- Task material
________________

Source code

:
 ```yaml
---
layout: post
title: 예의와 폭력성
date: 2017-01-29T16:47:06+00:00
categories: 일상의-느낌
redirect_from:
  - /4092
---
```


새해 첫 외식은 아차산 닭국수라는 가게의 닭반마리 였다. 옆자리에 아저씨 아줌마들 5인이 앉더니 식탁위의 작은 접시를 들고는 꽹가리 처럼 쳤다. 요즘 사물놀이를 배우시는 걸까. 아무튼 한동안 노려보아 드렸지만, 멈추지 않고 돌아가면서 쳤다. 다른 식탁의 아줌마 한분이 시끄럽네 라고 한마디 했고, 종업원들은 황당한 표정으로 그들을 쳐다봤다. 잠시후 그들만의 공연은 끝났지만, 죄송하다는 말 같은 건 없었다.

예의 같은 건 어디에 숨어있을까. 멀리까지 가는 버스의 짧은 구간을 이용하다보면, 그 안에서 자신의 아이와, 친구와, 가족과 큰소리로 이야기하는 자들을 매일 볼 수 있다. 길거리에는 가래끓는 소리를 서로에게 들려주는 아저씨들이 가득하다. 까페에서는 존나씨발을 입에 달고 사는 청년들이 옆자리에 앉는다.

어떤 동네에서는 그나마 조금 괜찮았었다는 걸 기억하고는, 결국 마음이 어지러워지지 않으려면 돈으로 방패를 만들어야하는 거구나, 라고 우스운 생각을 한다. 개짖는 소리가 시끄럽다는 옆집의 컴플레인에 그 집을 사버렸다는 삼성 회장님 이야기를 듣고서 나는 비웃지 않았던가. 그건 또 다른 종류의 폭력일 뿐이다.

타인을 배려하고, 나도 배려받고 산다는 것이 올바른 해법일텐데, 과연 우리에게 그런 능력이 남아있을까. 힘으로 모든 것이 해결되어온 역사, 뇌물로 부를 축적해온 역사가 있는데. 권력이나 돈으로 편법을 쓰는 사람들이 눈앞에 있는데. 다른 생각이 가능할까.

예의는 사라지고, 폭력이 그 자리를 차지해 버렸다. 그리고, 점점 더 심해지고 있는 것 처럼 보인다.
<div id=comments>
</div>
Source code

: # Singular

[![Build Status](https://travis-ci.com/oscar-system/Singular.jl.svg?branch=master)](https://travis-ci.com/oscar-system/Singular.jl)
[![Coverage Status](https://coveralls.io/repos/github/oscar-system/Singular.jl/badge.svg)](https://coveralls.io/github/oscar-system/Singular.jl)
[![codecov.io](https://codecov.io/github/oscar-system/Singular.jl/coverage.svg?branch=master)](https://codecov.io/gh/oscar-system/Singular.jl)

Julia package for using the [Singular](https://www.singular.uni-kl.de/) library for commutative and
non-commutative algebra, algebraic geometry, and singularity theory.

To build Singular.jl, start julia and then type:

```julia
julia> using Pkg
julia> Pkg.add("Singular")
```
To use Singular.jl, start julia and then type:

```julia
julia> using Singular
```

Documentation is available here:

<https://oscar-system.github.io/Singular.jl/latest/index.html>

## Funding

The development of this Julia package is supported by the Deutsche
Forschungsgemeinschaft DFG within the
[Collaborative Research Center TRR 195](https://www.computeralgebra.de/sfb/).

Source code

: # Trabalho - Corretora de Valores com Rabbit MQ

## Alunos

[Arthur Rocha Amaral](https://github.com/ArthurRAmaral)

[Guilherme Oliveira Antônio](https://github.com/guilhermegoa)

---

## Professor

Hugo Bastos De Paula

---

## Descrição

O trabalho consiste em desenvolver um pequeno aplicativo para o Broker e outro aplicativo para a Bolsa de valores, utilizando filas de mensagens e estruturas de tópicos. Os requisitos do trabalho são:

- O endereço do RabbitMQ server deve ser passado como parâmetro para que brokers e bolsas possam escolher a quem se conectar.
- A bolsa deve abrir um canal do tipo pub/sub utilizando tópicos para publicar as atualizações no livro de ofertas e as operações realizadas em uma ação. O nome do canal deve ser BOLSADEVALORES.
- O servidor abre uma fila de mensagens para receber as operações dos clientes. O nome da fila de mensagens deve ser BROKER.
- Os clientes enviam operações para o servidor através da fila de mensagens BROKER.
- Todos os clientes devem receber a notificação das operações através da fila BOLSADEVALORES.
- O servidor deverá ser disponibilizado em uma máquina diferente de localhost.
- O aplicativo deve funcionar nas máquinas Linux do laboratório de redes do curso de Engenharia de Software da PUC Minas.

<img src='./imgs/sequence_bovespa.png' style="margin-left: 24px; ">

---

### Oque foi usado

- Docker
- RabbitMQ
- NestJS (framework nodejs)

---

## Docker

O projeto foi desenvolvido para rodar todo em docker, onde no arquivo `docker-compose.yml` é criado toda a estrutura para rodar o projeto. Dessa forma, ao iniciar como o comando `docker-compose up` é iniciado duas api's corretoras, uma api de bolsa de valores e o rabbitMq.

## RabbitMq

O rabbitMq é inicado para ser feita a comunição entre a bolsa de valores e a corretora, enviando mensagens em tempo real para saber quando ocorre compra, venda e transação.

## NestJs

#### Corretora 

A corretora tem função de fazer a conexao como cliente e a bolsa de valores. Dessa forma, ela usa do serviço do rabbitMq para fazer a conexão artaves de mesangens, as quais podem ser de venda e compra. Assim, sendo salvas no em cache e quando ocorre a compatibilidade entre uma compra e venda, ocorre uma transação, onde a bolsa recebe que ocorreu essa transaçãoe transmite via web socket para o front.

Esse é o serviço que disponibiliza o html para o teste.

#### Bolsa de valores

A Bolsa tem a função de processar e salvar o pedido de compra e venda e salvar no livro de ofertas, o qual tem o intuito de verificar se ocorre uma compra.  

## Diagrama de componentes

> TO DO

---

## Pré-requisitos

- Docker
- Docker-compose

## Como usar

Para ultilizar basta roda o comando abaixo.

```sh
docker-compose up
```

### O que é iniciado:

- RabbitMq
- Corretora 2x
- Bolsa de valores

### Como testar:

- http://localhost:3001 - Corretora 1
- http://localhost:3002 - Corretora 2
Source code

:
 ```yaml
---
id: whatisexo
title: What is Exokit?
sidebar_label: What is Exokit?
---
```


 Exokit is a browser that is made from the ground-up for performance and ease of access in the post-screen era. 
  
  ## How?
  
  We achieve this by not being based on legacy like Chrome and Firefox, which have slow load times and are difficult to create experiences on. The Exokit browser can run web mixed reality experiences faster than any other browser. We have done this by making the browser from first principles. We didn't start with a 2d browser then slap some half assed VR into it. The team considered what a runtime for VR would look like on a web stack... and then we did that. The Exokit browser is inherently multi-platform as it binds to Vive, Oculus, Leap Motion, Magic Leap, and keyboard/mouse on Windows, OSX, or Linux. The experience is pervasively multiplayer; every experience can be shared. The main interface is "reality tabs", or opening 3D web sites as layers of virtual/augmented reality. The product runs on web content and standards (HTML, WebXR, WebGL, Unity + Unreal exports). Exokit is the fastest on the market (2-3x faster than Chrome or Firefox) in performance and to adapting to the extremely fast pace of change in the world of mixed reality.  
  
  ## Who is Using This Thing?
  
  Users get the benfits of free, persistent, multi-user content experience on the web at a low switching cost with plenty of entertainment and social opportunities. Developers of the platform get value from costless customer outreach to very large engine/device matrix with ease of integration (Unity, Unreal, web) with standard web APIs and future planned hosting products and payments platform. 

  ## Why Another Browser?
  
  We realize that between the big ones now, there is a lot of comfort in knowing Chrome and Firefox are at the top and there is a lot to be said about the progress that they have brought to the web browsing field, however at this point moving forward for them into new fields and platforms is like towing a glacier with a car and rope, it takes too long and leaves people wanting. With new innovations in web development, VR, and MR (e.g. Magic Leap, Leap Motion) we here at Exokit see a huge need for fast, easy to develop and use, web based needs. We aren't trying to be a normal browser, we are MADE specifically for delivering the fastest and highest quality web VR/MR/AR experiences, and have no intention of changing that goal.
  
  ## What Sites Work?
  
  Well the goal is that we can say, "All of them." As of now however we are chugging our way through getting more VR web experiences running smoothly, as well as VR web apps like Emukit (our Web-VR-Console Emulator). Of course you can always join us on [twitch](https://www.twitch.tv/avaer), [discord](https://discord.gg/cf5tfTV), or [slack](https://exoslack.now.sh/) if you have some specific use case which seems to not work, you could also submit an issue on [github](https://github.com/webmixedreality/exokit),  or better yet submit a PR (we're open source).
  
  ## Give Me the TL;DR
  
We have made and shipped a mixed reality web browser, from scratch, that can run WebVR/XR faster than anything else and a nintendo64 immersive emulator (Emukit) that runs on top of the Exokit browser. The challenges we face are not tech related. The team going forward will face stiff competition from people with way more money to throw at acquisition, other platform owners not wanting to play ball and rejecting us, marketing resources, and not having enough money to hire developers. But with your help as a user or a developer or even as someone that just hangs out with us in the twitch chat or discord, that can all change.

________________

Beginning with the line containing "## Professor" and ending with the line containing "- A bolsa deve", extract those lines exactly from the listing above, and only those.

- Exercise output
## Professor

Hugo Bastos De Paula

---

## Descrição

O trabalho consiste em desenvolver um pequeno aplicativo para o Broker e outro aplicativo para a Bolsa de valores, utilizando filas de mensagens e estruturas de tópicos. Os requisitos do trabalho são:

- O endereço do RabbitMQ server deve ser passado como parâmetro para que brokers e bolsas possam escolher a quem se conectar.
- A bolsa deve abrir um canal do tipo pub/sub utilizando tópicos para publicar as atualizações no livro de ofertas e as operações realizadas em uma ação. O nome do canal deve ser BOLSADEVALORES.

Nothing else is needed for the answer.